In this study, we investigated the plausible complexification pathway of host-parasite replication networks using computer simulation and experiments. First, we examined the parameter space that allowed sustainable replication of all members in replication networks from two- (HH and HP) to three-member networks (HHH, HHP, and HPP). Sustainable parameter spaces are broader in HP and HHP networks for the range of the parameters we used, suggesting the plausibility of complexification from a single replicator to HP and then to HHP networks. We further confirmed that the dominant RNAs isolated from the previous evolutionary experiments had parameter sets that sustained HP and HHP networks, suggesting that the transition of replication network occurred during the evolutionary experiment, consistent with the previously-proposed scenario by Takeuchi and Hogeweg [16]. These results provide both theoretical and experimental evidence that support the validity of the previously proposed complexification scenario by Takeuchi and Hogeweg [16] and also provide evidence that the spontaneous development of a complex reaction network through Darwinian evolution is feasible within the parameter space that is achievable with RNA and proteins and that coevolution with parasitic replicators plays an important role in the complexification.

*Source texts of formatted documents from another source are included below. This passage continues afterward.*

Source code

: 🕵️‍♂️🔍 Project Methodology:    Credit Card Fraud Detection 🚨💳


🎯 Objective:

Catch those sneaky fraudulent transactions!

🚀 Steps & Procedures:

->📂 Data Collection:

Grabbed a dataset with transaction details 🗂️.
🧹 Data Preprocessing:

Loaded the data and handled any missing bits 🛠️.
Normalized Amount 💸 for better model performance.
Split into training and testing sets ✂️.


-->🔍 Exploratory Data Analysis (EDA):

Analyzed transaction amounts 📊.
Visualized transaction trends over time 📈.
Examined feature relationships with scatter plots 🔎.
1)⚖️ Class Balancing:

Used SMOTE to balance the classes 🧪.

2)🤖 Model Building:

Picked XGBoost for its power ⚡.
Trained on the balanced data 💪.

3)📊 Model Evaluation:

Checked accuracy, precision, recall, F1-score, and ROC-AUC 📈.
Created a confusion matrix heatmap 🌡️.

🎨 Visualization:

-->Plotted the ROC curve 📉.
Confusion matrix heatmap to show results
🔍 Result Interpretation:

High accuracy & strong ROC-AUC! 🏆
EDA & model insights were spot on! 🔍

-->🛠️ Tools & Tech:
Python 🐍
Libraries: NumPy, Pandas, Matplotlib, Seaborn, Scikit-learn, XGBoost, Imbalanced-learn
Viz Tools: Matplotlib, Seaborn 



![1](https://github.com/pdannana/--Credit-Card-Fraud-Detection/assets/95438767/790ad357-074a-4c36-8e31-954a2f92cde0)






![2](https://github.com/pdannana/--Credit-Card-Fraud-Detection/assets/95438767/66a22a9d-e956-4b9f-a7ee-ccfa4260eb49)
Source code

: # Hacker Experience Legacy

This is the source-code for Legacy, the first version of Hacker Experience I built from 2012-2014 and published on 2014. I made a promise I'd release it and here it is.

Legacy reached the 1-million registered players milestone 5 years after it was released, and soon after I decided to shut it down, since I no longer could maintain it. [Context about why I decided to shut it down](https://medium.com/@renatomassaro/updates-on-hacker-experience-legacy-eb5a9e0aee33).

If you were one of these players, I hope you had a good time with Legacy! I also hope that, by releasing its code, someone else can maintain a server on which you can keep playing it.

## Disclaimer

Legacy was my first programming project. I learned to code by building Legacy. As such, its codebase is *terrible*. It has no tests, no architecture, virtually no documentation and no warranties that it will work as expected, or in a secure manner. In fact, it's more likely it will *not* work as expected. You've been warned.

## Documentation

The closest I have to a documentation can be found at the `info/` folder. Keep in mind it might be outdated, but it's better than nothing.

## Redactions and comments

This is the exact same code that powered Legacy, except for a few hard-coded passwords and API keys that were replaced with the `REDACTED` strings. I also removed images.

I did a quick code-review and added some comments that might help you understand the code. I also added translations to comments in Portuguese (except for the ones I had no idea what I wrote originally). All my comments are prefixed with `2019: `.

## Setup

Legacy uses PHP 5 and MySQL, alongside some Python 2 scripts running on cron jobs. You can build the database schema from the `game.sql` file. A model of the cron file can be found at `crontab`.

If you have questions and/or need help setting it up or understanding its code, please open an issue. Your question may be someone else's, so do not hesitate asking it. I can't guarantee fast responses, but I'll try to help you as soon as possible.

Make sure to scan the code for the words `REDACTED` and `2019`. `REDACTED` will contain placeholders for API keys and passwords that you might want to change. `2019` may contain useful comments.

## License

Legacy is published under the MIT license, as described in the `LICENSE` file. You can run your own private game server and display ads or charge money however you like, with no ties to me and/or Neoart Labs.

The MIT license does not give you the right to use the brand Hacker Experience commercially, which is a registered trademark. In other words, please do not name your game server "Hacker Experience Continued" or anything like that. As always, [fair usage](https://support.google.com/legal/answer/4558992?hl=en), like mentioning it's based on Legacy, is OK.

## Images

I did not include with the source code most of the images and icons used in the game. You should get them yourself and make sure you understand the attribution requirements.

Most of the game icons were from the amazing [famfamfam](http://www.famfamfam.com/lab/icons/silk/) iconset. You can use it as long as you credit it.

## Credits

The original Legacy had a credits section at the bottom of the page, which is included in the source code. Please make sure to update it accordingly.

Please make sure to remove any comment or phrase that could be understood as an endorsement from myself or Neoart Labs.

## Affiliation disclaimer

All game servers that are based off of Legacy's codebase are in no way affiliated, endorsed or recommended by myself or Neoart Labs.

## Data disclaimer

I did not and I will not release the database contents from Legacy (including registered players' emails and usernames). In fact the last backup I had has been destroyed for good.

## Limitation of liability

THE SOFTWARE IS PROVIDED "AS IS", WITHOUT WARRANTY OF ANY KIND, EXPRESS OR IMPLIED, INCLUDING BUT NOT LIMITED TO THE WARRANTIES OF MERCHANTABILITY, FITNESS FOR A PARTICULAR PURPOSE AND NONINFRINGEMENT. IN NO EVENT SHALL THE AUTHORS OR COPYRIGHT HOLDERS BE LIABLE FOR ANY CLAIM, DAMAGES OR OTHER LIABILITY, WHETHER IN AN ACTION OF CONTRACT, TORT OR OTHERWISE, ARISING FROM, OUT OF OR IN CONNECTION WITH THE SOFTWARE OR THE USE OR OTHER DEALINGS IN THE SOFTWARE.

This study focused on the issue of how replicator networks evolve in terms of their complexity, which was similar to the previous theoretical study by Takeuchi and Hogeweg [16]. Details of the theoretical and experimental models used here are different from that presented previously. For replication, the model by Takeuchi and Hogeweg (TH model) assumes complex formation among RNA replicators based on their secondary structures and base pair matching, whereas in our experimental system, the RNA replication is catalyzed by a protein enzyme translated from an RNA replicator, and the interaction between the enzyme and RNA replicator is primarily determined by the template specificity of the encoded replication enzyme. Although working molecules are different, a common point for both TH and our experimental models is that the RNA sequence (via translation in our experiment) plays a central role in determining which RNA is replicated. Our theoretical model does not assume any underlying mechanism for the template specificity but only assigns replication coefficients. For spatial structure, the TH model assumes a two-dimensional square grid, and one grid contains at most one RNA molecule, which can interact with RNA molecules in the adjacent grids. In our theoretical and experimental models, we used compartment structures, which can contain many RNA molecules. All RNAs in the same compartment can interact with each other. For the propagation of RNAs, the TH model assumes diffusion of the replicated RNAs into adjacent grids. In our theoretical and experimental models, RNAs disperse into different compartments via occasional random fusion and division among any of the compartments in the system. Considering that a similar complexification process occurred in both the TH and our models, these differences in the replication, spatial structure, and diffusion process are not critical factors for the evolution of complex replicator networks.

We used a very simplified model in the evolutionary simulation conducted in Fig 7, which allows for only three types of replicators at a time to save computational costs and does not include the trade-off between the replication coefficients because of the lack of knowledge of the mechanism underlying the trade-off. Owing to these limitations, the result of the simulation should be carefully interpreted. For example, the HHP network was maintained in 218 of 1000 runs in the simulation, but this number might be overestimated. With the limitation of the three types of replicators, once a stable HHP network appeared, no new replicator could invade the network. However, in a more realistic case without such a limitation, a new replicator that has a faster self-replication parameter might invade and destabilize the network. Furthermore, the probability of the appearance of such a faster replicator should depend on the trade-off between the coefficients. To perform a more realistic evolutionary simulation, further effort to minimize the computational cost and understand the trade-off between parameters would be needed.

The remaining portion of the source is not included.